Abuse has been linked to gastrointestinal disorders, chronic pain syndromes, problem pregnancies, and substance abuse. In their most recent violent incident with an intimate partner, 39% of female victims sustained an injury and approximately one third of those required medical care. In the United States, about 1.5 million women each year are raped, physically assaulted, or both by an intimate partner (Tjaden P, Thoennes N. Prevalence, Incidence, and Consequences of Violence against Women: Findings from the National Violence against Women Survey. U.S. Department of Justice; November 1998).
Prevention
Vast resources have been channeled into tertiary prevention of intimate-partner violence, to the exclusion of primary prevention (Glossary). “I think it's been a real lost opportunity to perhaps prevent a health problem from materializing,” commented Lori Heise, director of Women's Health Exchange (a nonprofit research and advocacy group for international health policies and practice in Washington, D.C.). She explained that despite major strides made in recent years to address intimate-partner violence, treatment of the victims has been the primary focus. In the 1970s, advocates for women's rights, she said, played a major role in shaping the trend toward tertiary prevention because treatment for female victims presented the most urgent need; consequently, primary prevention efforts received little attention.
Health care continues to place little emphasis on addressing the batterer, although it has played an increasingly important role in tertiary and secondary prevention efforts. For example, as recently as 5 years ago, physicians seldom inquired about intimate-partner violence during routine office visits and in questionnaires, whereas now questions about domestic violence are almost commonplace. Yet, such questions are aimed almost exclusively at female patients. Health care had mostly neglected to question men to see if they were at risk for committing violence. This is only now beginning to change. In visiting more than 20 countries over 10 years for her report “Ending Violence against Women,” Heise discovered that universally—especially in the United States—male batterers and primary prevention have been ignored.

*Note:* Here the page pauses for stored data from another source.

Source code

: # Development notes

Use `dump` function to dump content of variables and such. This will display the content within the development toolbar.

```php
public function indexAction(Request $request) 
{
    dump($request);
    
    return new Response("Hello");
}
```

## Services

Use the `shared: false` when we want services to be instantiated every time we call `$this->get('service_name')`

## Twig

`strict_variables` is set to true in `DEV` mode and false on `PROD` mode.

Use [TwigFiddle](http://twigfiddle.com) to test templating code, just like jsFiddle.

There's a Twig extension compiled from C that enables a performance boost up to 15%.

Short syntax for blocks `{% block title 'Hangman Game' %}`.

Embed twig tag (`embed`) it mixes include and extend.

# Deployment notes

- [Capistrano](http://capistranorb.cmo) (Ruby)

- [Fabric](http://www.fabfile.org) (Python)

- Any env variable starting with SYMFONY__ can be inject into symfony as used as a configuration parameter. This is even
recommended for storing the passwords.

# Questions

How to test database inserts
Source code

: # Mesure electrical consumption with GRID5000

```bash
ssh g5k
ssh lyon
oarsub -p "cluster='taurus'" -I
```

A Community Culture of Violence
Traditionally, U.S. communities did not get involved until after the violence became a law-enforcement issue. “Years ago, there was more thinking that this was a domestic dispute, and therefore, it is something that is handled within a family. But people are starting to recognize that this isn't just the victim's problem—this is a problem to society,” asserted Annmarie Kaiser, executive director of the Pennsylvania District Attorneys Association.
Heise's research showed that in many cultures, girls and boys are socialized to believe that it is not only a man's right but his responsibility to discipline his partner, sometimes physically. In her research as a member of the Defense Taskforce on Domestic Violence and author of several books, including To Have and To Hit (Chicago: Univ Illinois Pr; 1999), Jacquelyn C. Campbell, MSN, PhD, found that wife beating is almost universal. Campbell observed that most perpetrators came from cultures with an ideal of masculinity that includes ownership of one's female partner. In the United States, although male and female roles are being redefined, Campbell noted that “there is still that notion that the ideal man is very aggressive.”
Shifting the Focus from Tertiary to Primary Prevention
Harnessing all available resources strictly for treatment efforts is futile. As long as efforts do not focus on violence prevention, the cycle will continue. Kaiser said that she saw the same offenders appearing repeatedly in the court system. “Unless proper intervention occurs, you're going to have an offender again,” remarked Kaiser. “[Violence] didn't just stop with one incident unless [the perpetrator] happened to get the proper counseling.”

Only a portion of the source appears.